Of course, let him who abstains from eating meat cast the first stone, and that person is not me, although I rarely eat red meat. If we bar grazing from our own public lands but insist on still enjoying our burgers and steaks, we will only increase the despoliation of some other country’s landscape. All of which leaves us with choices to make, and very difficult ones, when Easterners (like me) want to walk in wilderness that others (the people who live here) want to graze or timber. The latter have little interest in being told where and how to do that, either, especially by folks back East.

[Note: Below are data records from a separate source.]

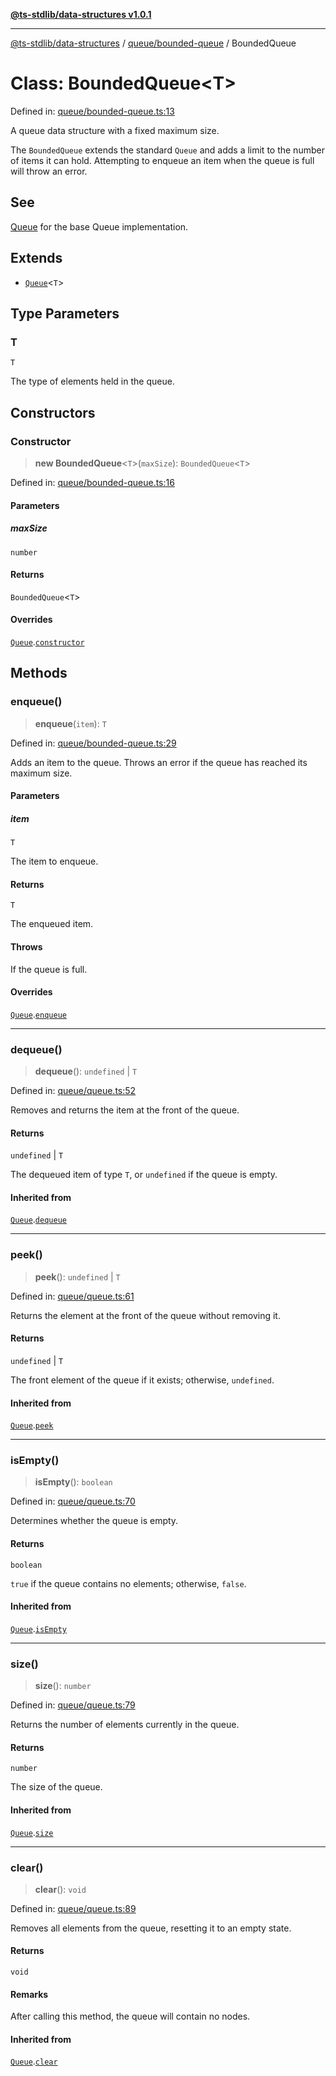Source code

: [**@ts-stdlib/data-structures v1.0.1**](../../../README.md)

***

[@ts-stdlib/data-structures](../../../modules.md) / [queue/bounded-queue](../README.md) / BoundedQueue

# Class: BoundedQueue\<T\>

Defined in: [queue/bounded-queue.ts:13](https://github.com/gabaudette/ts-stdlib/blob/94404285f4faf17348604cdfd50e84b4b9ee7b00/packages/data-structures/src/queue/bounded-queue.ts#L13)

A queue data structure with a fixed maximum size.

The `BoundedQueue` extends the standard `Queue` and adds a limit to the number of items
it can hold. Attempting to enqueue an item when the queue is full will throw an error.

## See

[Queue](../../queue/classes/Queue.md) for the base Queue implementation.

## Extends

- [`Queue`](../../queue/classes/Queue.md)\<`T`\>

## Type Parameters

### T

`T`

The type of elements held in the queue.

## Constructors

### Constructor

> **new BoundedQueue**\<`T`\>(`maxSize`): `BoundedQueue`\<`T`\>

Defined in: [queue/bounded-queue.ts:16](https://github.com/gabaudette/ts-stdlib/blob/94404285f4faf17348604cdfd50e84b4b9ee7b00/packages/data-structures/src/queue/bounded-queue.ts#L16)

#### Parameters

##### maxSize

`number`

#### Returns

`BoundedQueue`\<`T`\>

#### Overrides

[`Queue`](../../queue/classes/Queue.md).[`constructor`](../../queue/classes/Queue.md#constructor)

## Methods

### enqueue()

> **enqueue**(`item`): `T`

Defined in: [queue/bounded-queue.ts:29](https://github.com/gabaudette/ts-stdlib/blob/94404285f4faf17348604cdfd50e84b4b9ee7b00/packages/data-structures/src/queue/bounded-queue.ts#L29)

Adds an item to the queue.
Throws an error if the queue has reached its maximum size.

#### Parameters

##### item

`T`

The item to enqueue.

#### Returns

`T`

The enqueued item.

#### Throws

If the queue is full.

#### Overrides

[`Queue`](../../queue/classes/Queue.md).[`enqueue`](../../queue/classes/Queue.md#enqueue)

***

### dequeue()

> **dequeue**(): `undefined` \| `T`

Defined in: [queue/queue.ts:52](https://github.com/gabaudette/ts-stdlib/blob/94404285f4faf17348604cdfd50e84b4b9ee7b00/packages/data-structures/src/queue/queue.ts#L52)

Removes and returns the item at the front of the queue.

#### Returns

`undefined` \| `T`

The dequeued item of type `T`, or `undefined` if the queue is empty.

#### Inherited from

[`Queue`](../../queue/classes/Queue.md).[`dequeue`](../../queue/classes/Queue.md#dequeue)

***

### peek()

> **peek**(): `undefined` \| `T`

Defined in: [queue/queue.ts:61](https://github.com/gabaudette/ts-stdlib/blob/94404285f4faf17348604cdfd50e84b4b9ee7b00/packages/data-structures/src/queue/queue.ts#L61)

Returns the element at the front of the queue without removing it.

#### Returns

`undefined` \| `T`

The front element of the queue if it exists; otherwise, `undefined`.

#### Inherited from

[`Queue`](../../queue/classes/Queue.md).[`peek`](../../queue/classes/Queue.md#peek)

***

### isEmpty()

> **isEmpty**(): `boolean`

Defined in: [queue/queue.ts:70](https://github.com/gabaudette/ts-stdlib/blob/94404285f4faf17348604cdfd50e84b4b9ee7b00/packages/data-structures/src/queue/queue.ts#L70)

Determines whether the queue is empty.

#### Returns

`boolean`

`true` if the queue contains no elements; otherwise, `false`.

#### Inherited from

[`Queue`](../../queue/classes/Queue.md).[`isEmpty`](../../queue/classes/Queue.md#isempty)

***

### size()

> **size**(): `number`

Defined in: [queue/queue.ts:79](https://github.com/gabaudette/ts-stdlib/blob/94404285f4faf17348604cdfd50e84b4b9ee7b00/packages/data-structures/src/queue/queue.ts#L79)

Returns the number of elements currently in the queue.

#### Returns

`number`

The size of the queue.

#### Inherited from

[`Queue`](../../queue/classes/Queue.md).[`size`](../../queue/classes/Queue.md#size)

***

### clear()

> **clear**(): `void`

Defined in: [queue/queue.ts:89](https://github.com/gabaudette/ts-stdlib/blob/94404285f4faf17348604cdfd50e84b4b9ee7b00/packages/data-structures/src/queue/queue.ts#L89)

Removes all elements from the queue, resetting it to an empty state.

#### Returns

`void`

#### Remarks

After calling this method, the queue will contain no nodes.

#### Inherited from

[`Queue`](../../queue/classes/Queue.md).[`clear`](../../queue/classes/Queue.md#clear)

Sadly, as with so many important issues today, what should be a subject for rational discussion has descended into a red state/blue state issue, with each successive administration pushing the laws in the direction it favors, and often reversing the initiatives of its predecessor. But if nature is defenseless, it is also patient. In the fullness of time, it will doubtless win the game. When it does, the definition of “wilderness” will become meaningless, with no other type of terrain to reference by comparison.

August 20, 2005

Since I wrote this piece, the issue of land use rights in the West has become more heated, leading even to armed clashes between local ranchers and federal marshals. Successive administrations of opposing views have reversed the actions of their predecessors, and a national consensus on this topic – as on so many others – appears more unreachable than ever before.